Records excerpted from a collection:
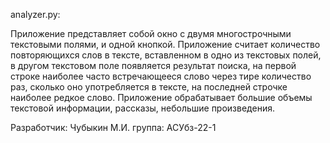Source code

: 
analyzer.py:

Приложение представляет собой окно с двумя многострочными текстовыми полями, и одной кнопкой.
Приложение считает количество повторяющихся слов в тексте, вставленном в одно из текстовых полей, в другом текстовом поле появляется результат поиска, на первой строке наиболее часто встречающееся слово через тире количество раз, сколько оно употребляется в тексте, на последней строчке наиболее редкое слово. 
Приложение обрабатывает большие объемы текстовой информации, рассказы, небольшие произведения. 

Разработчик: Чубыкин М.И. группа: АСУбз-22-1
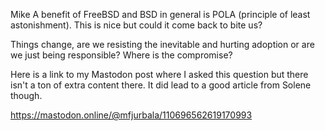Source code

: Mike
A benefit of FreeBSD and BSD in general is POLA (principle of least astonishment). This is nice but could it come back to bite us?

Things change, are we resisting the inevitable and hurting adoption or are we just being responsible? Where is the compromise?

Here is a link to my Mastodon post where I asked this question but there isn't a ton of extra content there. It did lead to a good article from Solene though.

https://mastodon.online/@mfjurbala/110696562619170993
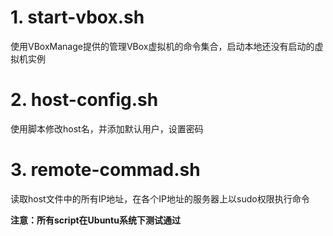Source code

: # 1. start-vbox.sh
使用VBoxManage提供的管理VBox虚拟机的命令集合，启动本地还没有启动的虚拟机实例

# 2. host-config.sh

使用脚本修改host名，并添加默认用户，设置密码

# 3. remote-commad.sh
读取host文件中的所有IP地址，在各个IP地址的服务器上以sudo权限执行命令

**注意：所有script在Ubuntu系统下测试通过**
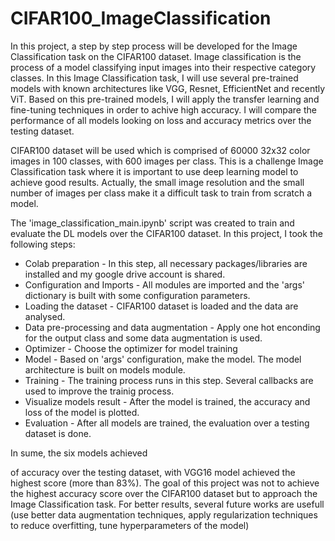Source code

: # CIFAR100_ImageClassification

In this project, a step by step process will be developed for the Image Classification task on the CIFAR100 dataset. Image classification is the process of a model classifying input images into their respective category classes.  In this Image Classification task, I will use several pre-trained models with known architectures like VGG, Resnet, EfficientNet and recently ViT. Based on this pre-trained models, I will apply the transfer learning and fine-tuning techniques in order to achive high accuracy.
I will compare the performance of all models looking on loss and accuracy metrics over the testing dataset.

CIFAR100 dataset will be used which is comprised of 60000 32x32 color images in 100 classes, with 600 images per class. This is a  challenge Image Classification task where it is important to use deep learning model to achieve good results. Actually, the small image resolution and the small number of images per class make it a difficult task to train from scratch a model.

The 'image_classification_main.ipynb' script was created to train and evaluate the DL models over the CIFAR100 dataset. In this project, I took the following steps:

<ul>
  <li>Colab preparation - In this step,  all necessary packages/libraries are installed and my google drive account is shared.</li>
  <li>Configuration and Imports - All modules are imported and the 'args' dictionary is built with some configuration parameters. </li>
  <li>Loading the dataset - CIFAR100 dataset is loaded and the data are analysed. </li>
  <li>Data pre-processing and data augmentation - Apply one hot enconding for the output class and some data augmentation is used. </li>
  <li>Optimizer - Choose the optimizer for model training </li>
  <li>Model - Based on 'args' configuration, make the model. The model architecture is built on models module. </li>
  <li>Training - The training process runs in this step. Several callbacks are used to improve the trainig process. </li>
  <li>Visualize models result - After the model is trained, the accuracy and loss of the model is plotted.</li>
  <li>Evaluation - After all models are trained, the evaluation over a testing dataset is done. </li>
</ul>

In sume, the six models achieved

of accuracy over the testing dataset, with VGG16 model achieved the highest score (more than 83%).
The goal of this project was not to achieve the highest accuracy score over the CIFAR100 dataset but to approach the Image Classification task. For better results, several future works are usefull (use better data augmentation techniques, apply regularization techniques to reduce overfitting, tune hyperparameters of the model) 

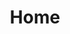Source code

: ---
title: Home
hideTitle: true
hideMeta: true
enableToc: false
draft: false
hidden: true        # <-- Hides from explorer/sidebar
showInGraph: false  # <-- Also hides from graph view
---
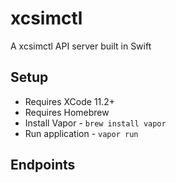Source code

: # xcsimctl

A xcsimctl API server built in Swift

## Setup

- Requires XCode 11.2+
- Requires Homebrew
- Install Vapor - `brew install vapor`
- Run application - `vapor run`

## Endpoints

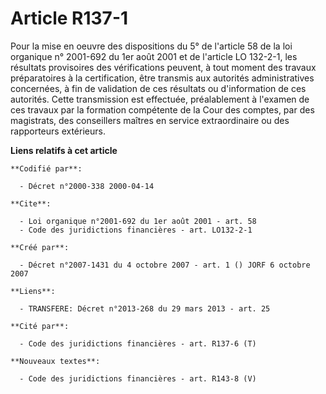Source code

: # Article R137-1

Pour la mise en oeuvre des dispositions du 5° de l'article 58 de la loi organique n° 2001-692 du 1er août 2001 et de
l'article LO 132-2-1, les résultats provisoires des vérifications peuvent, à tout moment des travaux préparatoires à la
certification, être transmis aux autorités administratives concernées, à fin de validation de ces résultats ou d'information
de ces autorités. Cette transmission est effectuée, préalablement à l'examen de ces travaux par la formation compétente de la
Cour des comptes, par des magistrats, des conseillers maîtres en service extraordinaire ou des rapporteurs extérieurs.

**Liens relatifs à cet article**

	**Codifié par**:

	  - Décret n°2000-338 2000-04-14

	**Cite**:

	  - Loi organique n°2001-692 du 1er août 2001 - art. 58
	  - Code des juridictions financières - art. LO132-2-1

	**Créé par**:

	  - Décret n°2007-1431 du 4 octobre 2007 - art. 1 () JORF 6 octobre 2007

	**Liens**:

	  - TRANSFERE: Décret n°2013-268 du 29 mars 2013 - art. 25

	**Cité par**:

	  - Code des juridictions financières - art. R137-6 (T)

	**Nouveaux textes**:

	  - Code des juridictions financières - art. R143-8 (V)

Exercise requirements: Hand back all the entries exactly, leaving out the pictures.

Your response:
Source code

: 
analyzer.py:

Приложение представляет собой окно с двумя многострочными текстовыми полями, и одной кнопкой.
Приложение считает количество повторяющихся слов в тексте, вставленном в одно из текстовых полей, в другом текстовом поле появляется результат поиска, на первой строке наиболее часто встречающееся слово через тире количество раз, сколько оно употребляется в тексте, на последней строчке наиболее редкое слово. 
Приложение обрабатывает большие объемы текстовой информации, рассказы, небольшие произведения. 

Разработчик: Чубыкин М.И. группа: АСУбз-22-1
Source code

: Mike
A benefit of FreeBSD and BSD in general is POLA (principle of least astonishment). This is nice but could it come back to bite us?

Things change, are we resisting the inevitable and hurting adoption or are we just being responsible? Where is the compromise?

Here is a link to my Mastodon post where I asked this question but there isn't a ton of extra content there. It did lead to a good article from Solene though.

https://mastodon.online/@mfjurbala/110696562619170993
Source code

: # 1. start-vbox.sh
使用VBoxManage提供的管理VBox虚拟机的命令集合，启动本地还没有启动的虚拟机实例

# 2. host-config.sh

使用脚本修改host名，并添加默认用户，设置密码

# 3. remote-commad.sh
读取host文件中的所有IP地址，在各个IP地址的服务器上以sudo权限执行命令

**注意：所有script在Ubuntu系统下测试通过**
Source code

: # CIFAR100_ImageClassification

In this project, a step by step process will be developed for the Image Classification task on the CIFAR100 dataset. Image classification is the process of a model classifying input images into their respective category classes.  In this Image Classification task, I will use several pre-trained models with known architectures like VGG, Resnet, EfficientNet and recently ViT. Based on this pre-trained models, I will apply the transfer learning and fine-tuning techniques in order to achive high accuracy.
I will compare the performance of all models looking on loss and accuracy metrics over the testing dataset.

CIFAR100 dataset will be used which is comprised of 60000 32x32 color images in 100 classes, with 600 images per class. This is a  challenge Image Classification task where it is important to use deep learning model to achieve good results. Actually, the small image resolution and the small number of images per class make it a difficult task to train from scratch a model.

The 'image_classification_main.ipynb' script was created to train and evaluate the DL models over the CIFAR100 dataset. In this project, I took the following steps:

<ul>
  <li>Colab preparation - In this step,  all necessary packages/libraries are installed and my google drive account is shared.</li>
  <li>Configuration and Imports - All modules are imported and the 'args' dictionary is built with some configuration parameters. </li>
  <li>Loading the dataset - CIFAR100 dataset is loaded and the data are analysed. </li>
  <li>Data pre-processing and data augmentation - Apply one hot enconding for the output class and some data augmentation is used. </li>
  <li>Optimizer - Choose the optimizer for model training </li>
  <li>Model - Based on 'args' configuration, make the model. The model architecture is built on models module. </li>
  <li>Training - The training process runs in this step. Several callbacks are used to improve the trainig process. </li>
  <li>Visualize models result - After the model is trained, the accuracy and loss of the model is plotted.</li>
  <li>Evaluation - After all models are trained, the evaluation over a testing dataset is done. </li>
</ul>

In sume, the six models achieved

of accuracy over the testing dataset, with VGG16 model achieved the highest score (more than 83%).
The goal of this project was not to achieve the highest accuracy score over the CIFAR100 dataset but to approach the Image Classification task. For better results, several future works are usefull (use better data augmentation techniques, apply regularization techniques to reduce overfitting, tune hyperparameters of the model) 

Source code

: ---
title: Home
hideTitle: true
hideMeta: true
enableToc: false
draft: false
hidden: true        # <-- Hides from explorer/sidebar
showInGraph: false  # <-- Also hides from graph view
---
Source code

: # xcsimctl

A xcsimctl API server built in Swift

## Setup

- Requires XCode 11.2+
- Requires Homebrew
- Install Vapor - `brew install vapor`
- Run application - `vapor run`

## Endpoints

Source code

: # Article R137-1

Pour la mise en oeuvre des dispositions du 5° de l'article 58 de la loi organique n° 2001-692 du 1er août 2001 et de
l'article LO 132-2-1, les résultats provisoires des vérifications peuvent, à tout moment des travaux préparatoires à la
certification, être transmis aux autorités administratives concernées, à fin de validation de ces résultats ou d'information
de ces autorités. Cette transmission est effectuée, préalablement à l'examen de ces travaux par la formation compétente de la
Cour des comptes, par des magistrats, des conseillers maîtres en service extraordinaire ou des rapporteurs extérieurs.

**Liens relatifs à cet article**

	**Codifié par**:

	  - Décret n°2000-338 2000-04-14

	**Cite**:

	  - Loi organique n°2001-692 du 1er août 2001 - art. 58
	  - Code des juridictions financières - art. LO132-2-1

	**Créé par**:

	  - Décret n°2007-1431 du 4 octobre 2007 - art. 1 () JORF 6 octobre 2007

	**Liens**:

	  - TRANSFERE: Décret n°2013-268 du 29 mars 2013 - art. 25

	**Cité par**:

	  - Code des juridictions financières - art. R137-6 (T)

	**Nouveaux textes**:

	  - Code des juridictions financières - art. R143-8 (V)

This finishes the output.